Die Vergabe der Bundesliga-Rechte steht an: Welche Rolle spielt Sport für die Seven.One Entertainment Group?

Also: Wir freuen uns, dass wir die Fußball-Bundesliga erstmal noch eine weitere Saison mit Live-Spielen in Sat1 haben. Zu der jetzt anstehenden Ausschreibung kann ich mich an dieser Stelle nicht äußern. Im Mai kommt aber schon die Eishockey-WM, die in den kommenden fünf Jahren bei uns zu sehen sein wird. Alle Spiele der deutschen Mannschaft werden wir auf ProSieben zeigen. Wir haben einen langlaufenden Vertrag mit der European League of Football, da wachsen wir stetig. Dazu Motorsport und natürlich die glanzvolle NBA. Wie wir Sport groß machen können in Deutschland, haben wir über Jahre mit der NFL bewiesen. 

 

"Wir glauben an eine kleine leichte Erholung des Werbemarkts in 2024"

 

Irgendwann im Laufe des Jahres wollen Sie den neuen Campus inklusive neuem Nachrichtenstudio beziehen. Wie steht es um die vor einigen Jahren ausgerufene Informationsoffensive, wenn vor Einzug schon ein Leuchtturm wie „ZOL“ beendet werden musste?

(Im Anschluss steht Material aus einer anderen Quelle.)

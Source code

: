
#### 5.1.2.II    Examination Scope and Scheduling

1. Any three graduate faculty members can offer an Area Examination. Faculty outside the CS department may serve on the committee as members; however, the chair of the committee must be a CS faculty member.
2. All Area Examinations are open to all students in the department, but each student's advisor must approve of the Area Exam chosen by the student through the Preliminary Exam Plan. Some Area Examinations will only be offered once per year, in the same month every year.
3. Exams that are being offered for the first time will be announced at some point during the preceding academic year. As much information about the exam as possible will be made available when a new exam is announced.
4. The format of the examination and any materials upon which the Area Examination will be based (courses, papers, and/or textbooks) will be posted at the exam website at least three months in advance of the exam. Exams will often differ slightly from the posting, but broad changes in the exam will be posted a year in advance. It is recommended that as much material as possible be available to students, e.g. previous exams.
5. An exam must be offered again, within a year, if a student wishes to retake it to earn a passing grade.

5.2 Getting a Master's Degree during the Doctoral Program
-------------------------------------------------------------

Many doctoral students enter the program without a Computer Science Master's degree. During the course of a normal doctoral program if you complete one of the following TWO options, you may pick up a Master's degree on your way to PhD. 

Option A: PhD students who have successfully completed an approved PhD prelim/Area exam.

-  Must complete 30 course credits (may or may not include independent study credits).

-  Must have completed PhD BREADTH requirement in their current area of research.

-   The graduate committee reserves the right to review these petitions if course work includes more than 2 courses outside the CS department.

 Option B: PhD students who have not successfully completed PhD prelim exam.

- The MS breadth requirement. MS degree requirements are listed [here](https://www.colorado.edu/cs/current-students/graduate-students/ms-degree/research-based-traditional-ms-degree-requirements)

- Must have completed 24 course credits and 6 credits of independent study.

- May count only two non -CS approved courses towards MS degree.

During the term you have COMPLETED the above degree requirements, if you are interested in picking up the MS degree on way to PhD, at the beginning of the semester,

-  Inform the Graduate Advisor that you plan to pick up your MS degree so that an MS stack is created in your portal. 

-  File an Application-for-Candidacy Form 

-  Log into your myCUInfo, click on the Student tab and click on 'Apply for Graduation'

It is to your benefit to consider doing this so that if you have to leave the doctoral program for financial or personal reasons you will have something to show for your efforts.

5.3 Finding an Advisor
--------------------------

Wir saßen vor vier Jahren zusammen, um die Produktion unserer News zurück ins Haus zu holen und haben dafür einen langfristigen Plan entwickelt. Das ist geglückt. Und das hatte und hat nichts mit einer Magazinsendung wie #ZOL zu tun. Mit „Newstime“ haben wir eine Marke über alle Sender und Plattformen geschaffen, die dieses Jahr dann auf dem neuen Campus ihre neue Studio-Heimat beziehen kann. Die eigene Produktion der News ermöglichte uns im vergangenen Herbst die Haupt-Nachrichten in Sat.1 um zehn Minuten zu verlängern. Wir haben jetzt die zwingend nötige Flexibilität für ein Medienhaus wie ProSiebenSat.1, um auf das aktuelle Geschehen angemessen reagieren zu können. Warten wir jetzt gespannt darauf, endlich aus dem neuen Studio zu senden und alle Möglichkeiten für moderne News auszuschöpfen? Ja, absolut. 

All das kostet Geld. Wie sieht es auf der Einnahmenseite aus: Wird 2024 besser als 2023?

Also, 2023 war kein schönes Jahr. Da müssen wir auch nicht drum herum reden, das war ein schwieriges Jahr für alle in der Branche. Wir haben erfreulicherweise einen relativ dynamischen Jahresendspurt gesehen und sehen zum Jahresstart eine anständige Entwicklung. Wir glauben an eine kleine leichte Erholung des Werbemarkts in 2024. Deswegen ist für uns aber umso wichtiger: Wir müssen unsere Stärke im TV optimal nutzen, um auf Joyn weiteres Nutzerwachstum zu generieren. Diese übergreifende Reichweite müssen wir dann  über Connected TV-Angebote, also Programmatic Advertisment oder Adressable TV konvergent vermarkten. Gerade das macht uns für den Werbemarkt insbesondere in einem Sportjahr sehr attraktiv.

Herr Pabst, herzlichen Dank für das Gespräch.